## Task goal
Once you have read the data below, please repeat all of it exactly.
(Task material)
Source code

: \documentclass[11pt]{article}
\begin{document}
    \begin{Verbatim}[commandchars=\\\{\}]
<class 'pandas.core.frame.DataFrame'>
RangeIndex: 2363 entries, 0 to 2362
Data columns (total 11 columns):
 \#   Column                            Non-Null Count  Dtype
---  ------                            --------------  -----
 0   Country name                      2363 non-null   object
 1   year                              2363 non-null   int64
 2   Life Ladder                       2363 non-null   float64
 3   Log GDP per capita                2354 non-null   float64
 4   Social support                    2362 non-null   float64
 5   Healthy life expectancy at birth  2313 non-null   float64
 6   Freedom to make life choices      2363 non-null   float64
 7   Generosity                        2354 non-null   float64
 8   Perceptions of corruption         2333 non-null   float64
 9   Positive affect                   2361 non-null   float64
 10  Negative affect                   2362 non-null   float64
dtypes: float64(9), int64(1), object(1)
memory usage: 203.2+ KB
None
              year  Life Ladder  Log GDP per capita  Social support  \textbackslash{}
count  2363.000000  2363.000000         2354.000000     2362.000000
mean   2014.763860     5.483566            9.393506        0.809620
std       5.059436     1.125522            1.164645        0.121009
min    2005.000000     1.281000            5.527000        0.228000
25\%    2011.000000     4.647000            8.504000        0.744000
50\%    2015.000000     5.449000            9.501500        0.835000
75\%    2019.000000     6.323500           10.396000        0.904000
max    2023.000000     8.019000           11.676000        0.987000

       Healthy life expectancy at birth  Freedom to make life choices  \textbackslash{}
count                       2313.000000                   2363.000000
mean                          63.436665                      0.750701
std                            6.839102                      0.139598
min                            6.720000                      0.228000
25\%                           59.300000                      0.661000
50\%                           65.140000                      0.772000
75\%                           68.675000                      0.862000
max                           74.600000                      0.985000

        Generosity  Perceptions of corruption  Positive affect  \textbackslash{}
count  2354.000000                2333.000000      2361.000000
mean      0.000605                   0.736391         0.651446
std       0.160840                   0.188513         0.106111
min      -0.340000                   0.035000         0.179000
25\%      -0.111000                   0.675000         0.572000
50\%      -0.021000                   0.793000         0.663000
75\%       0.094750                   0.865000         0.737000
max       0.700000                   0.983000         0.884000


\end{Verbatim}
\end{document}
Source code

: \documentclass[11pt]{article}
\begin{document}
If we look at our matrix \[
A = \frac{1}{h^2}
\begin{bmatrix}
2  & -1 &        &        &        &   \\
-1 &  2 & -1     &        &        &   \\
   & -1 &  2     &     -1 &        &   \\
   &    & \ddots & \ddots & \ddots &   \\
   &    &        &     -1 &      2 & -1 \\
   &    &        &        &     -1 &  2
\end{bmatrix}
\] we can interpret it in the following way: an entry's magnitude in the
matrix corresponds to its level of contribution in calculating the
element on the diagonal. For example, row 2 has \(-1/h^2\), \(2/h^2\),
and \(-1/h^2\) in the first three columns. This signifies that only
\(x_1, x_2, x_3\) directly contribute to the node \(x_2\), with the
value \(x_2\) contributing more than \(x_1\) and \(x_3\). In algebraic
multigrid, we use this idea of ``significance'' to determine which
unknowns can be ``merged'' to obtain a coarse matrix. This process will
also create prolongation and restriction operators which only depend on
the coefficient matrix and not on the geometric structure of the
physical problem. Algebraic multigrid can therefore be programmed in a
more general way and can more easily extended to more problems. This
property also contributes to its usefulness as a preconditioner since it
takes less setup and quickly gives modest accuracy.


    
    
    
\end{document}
(End Task material)
## Answer box
Source code

: \documentclass[11pt]{article}
\begin{document}
    \begin{Verbatim}[commandchars=\\\{\}]
<class 'pandas.core.frame.DataFrame'>
RangeIndex: 2363 entries, 0 to 2362
Data columns (total 11 columns):
 \#   Column                            Non-Null Count  Dtype
---  ------                            --------------  -----
 0   Country name                      2363 non-null   object
 1   year                              2363 non-null   int64
 2   Life Ladder                       2363 non-null   float64
 3   Log GDP per capita                2354 non-null   float64
 4   Social support                    2362 non-null   float64
 5   Healthy life expectancy at birth  2313 non-null   float64
 6   Freedom to make life choices      2363 non-null   float64
 7   Generosity                        2354 non-null   float64
 8   Perceptions of corruption         2333 non-null   float64
 9   Positive affect                   2361 non-null   float64
 10  Negative affect                   2362 non-null   float64
dtypes: float64(9), int64(1), object(1)
memory usage: 203.2+ KB
None
              year  Life Ladder  Log GDP per capita  Social support  \textbackslash{}
count  2363.000000  2363.000000         2354.000000     2362.000000
mean   2014.763860     5.483566            9.393506        0.809620
std       5.059436     1.125522            1.164645        0.121009
min    2005.000000     1.281000            5.527000        0.228000
25\%    2011.000000     4.647000            8.504000        0.744000
50\%    2015.000000     5.449000            9.501500        0.835000
75\%    2019.000000     6.323500           10.396000        0.904000
max    2023.000000     8.019000           11.676000        0.987000

       Healthy life expectancy at birth  Freedom to make life choices  \textbackslash{}
count                       2313.000000                   2363.000000
mean                          63.436665                      0.750701
std                            6.839102                      0.139598
min                            6.720000                      0.228000
25\%                           59.300000                      0.661000
50\%                           65.140000                      0.772000
75\%                           68.675000                      0.862000
max                           74.600000                      0.985000

        Generosity  Perceptions of corruption  Positive affect  \textbackslash{}
count  2354.000000                2333.000000      2361.000000
mean      0.000605                   0.736391         0.651446
std       0.160840                   0.188513         0.106111
min      -0.340000                   0.035000         0.179000
25\%      -0.111000                   0.675000         0.572000
50\%      -0.021000                   0.793000         0.663000
75\%       0.094750                   0.865000         0.737000
max       0.700000                   0.983000         0.884000


\end{Verbatim}
\end{document}
Source code

: \documentclass[11pt]{article}
\begin{document}
If we look at our matrix \[
A = \frac{1}{h^2}
\begin{bmatrix}
2  & -1 &        &        &        &   \\
-1 &  2 & -1     &        &        &   \\
   & -1 &  2     &     -1 &        &   \\
   &    & \ddots & \ddots & \ddots &   \\
   &    &        &     -1 &      2 & -1 \\
   &    &        &        &     -1 &  2
\end{bmatrix}
\] we can interpret it in the following way: an entry's magnitude in the
matrix corresponds to its level of contribution in calculating the
element on the diagonal. For example, row 2 has \(-1/h^2\), \(2/h^2\),
and \(-1/h^2\) in the first three columns. This signifies that only
\(x_1, x_2, x_3\) directly contribute to the node \(x_2\), with the
value \(x_2\) contributing more than \(x_1\) and \(x_3\). In algebraic
multigrid, we use this idea of ``significance'' to determine which
unknowns can be ``merged'' to obtain a coarse matrix. This process will
also create prolongation and restriction operators which only depend on
the coefficient matrix and not on the geometric structure of the
physical problem. Algebraic multigrid can therefore be programmed in a
more general way and can more easily extended to more problems. This
property also contributes to its usefulness as a preconditioner since it
takes less setup and quickly gives modest accuracy.


    
    
    
\end{document}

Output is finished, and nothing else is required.